• _WHAT YOU WILL DO_: Within the material below, transcribe exactly the lines from the one holding "of steps taken" through the one holding "1. How to make", keeping both ends and skipping the rest.

═══ DATA EXTRACT

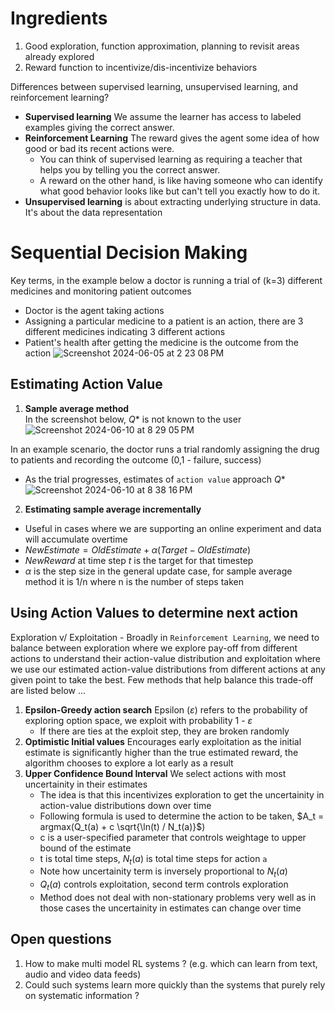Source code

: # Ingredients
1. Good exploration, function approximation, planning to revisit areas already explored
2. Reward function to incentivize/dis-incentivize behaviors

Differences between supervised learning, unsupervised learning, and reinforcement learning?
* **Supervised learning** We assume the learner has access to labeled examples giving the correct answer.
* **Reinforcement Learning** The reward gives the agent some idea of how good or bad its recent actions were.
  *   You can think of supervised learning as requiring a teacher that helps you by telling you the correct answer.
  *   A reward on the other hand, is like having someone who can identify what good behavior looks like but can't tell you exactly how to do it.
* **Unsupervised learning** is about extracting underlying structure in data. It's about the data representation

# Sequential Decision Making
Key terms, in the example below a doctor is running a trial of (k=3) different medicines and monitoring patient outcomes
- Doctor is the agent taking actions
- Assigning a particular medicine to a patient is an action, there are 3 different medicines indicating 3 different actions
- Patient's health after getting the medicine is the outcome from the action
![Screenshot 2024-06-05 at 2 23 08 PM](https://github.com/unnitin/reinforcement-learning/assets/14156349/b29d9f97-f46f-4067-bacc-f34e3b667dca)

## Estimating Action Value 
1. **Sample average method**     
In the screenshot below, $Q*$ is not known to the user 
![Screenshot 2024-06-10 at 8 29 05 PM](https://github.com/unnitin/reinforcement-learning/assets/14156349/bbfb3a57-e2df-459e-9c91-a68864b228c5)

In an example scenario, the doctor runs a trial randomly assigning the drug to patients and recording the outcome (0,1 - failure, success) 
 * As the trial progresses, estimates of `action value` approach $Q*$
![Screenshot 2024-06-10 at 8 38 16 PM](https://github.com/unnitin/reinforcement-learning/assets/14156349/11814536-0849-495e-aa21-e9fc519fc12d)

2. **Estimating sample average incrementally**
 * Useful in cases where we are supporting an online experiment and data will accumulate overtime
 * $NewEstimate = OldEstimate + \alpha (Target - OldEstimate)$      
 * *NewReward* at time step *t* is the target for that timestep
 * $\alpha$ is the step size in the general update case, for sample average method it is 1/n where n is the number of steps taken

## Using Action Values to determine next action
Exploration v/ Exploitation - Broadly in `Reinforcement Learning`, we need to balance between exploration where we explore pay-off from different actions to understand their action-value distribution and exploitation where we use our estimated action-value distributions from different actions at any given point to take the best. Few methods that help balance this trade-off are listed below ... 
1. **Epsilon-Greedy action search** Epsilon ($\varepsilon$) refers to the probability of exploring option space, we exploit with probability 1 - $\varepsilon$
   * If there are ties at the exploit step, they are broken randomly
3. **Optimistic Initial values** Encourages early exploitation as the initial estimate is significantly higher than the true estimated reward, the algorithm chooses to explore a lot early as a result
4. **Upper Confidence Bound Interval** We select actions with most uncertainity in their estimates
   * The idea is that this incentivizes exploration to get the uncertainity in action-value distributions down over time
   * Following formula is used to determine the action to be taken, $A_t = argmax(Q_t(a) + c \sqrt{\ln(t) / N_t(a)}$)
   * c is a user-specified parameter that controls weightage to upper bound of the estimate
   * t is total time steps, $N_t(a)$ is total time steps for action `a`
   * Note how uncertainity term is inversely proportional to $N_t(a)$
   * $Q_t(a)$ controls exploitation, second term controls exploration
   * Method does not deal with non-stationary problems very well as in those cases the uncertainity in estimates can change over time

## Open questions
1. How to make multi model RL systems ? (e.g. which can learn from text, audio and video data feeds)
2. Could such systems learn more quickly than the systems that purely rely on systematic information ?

══════
═══ DATA EXTRACT

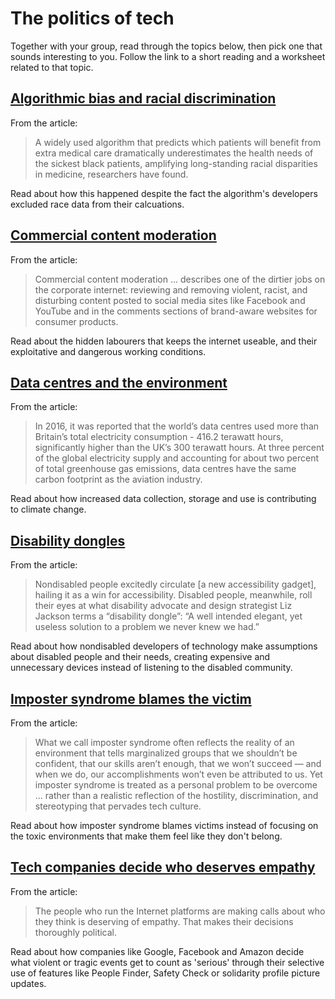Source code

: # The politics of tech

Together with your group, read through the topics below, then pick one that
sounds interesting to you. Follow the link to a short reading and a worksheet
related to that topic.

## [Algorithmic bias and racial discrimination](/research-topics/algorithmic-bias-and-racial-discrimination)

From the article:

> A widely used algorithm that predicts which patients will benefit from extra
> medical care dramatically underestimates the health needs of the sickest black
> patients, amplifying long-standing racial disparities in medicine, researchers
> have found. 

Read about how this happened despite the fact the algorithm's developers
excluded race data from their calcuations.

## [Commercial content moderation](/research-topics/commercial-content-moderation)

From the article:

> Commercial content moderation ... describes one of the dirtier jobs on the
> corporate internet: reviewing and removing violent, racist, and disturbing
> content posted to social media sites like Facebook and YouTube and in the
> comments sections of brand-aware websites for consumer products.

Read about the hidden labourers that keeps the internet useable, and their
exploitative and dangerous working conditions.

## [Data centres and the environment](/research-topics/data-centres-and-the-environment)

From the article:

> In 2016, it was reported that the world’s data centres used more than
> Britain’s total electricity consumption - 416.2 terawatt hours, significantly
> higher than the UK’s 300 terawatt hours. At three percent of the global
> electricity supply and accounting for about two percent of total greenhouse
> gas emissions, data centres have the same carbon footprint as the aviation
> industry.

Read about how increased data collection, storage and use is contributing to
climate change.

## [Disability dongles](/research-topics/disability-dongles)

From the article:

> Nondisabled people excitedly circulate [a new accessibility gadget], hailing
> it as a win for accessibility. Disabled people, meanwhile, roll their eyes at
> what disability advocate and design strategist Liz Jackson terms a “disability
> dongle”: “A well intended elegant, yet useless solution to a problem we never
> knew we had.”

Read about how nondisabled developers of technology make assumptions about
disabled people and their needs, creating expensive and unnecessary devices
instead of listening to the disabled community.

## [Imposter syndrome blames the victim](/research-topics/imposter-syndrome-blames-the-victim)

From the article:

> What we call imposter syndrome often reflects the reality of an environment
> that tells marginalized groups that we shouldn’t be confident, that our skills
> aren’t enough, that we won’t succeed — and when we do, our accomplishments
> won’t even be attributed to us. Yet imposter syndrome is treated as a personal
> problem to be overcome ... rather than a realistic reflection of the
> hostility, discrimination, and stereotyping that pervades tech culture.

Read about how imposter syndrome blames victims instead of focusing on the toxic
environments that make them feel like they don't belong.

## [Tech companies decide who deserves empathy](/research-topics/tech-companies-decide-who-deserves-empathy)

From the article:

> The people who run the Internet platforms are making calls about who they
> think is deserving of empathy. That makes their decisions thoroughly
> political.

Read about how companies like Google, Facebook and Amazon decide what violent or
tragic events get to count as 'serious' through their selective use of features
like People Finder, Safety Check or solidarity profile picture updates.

══════

• _RESULT OF THE EXERCISE_:
 * $\alpha$ is the step size in the general update case, for sample average method it is 1/n where n is the number of steps taken

## Using Action Values to determine next action
Exploration v/ Exploitation - Broadly in `Reinforcement Learning`, we need to balance between exploration where we explore pay-off from different actions to understand their action-value distribution and exploitation where we use our estimated action-value distributions from different actions at any given point to take the best. Few methods that help balance this trade-off are listed below ... 
1. **Epsilon-Greedy action search** Epsilon ($\varepsilon$) refers to the probability of exploring option space, we exploit with probability 1 - $\varepsilon$
   * If there are ties at the exploit step, they are broken randomly
3. **Optimistic Initial values** Encourages early exploitation as the initial estimate is significantly higher than the true estimated reward, the algorithm chooses to explore a lot early as a result
4. **Upper Confidence Bound Interval** We select actions with most uncertainity in their estimates
   * The idea is that this incentivizes exploration to get the uncertainity in action-value distributions down over time
   * Following formula is used to determine the action to be taken, $A_t = argmax(Q_t(a) + c \sqrt{\ln(t) / N_t(a)}$)
   * c is a user-specified parameter that controls weightage to upper bound of the estimate
   * t is total time steps, $N_t(a)$ is total time steps for action `a`
   * Note how uncertainity term is inversely proportional to $N_t(a)$
   * $Q_t(a)$ controls exploitation, second term controls exploration
   * Method does not deal with non-stationary problems very well as in those cases the uncertainity in estimates can change over time

## Open questions
1. How to make multi model RL systems ? (e.g. which can learn from text, audio and video data feeds)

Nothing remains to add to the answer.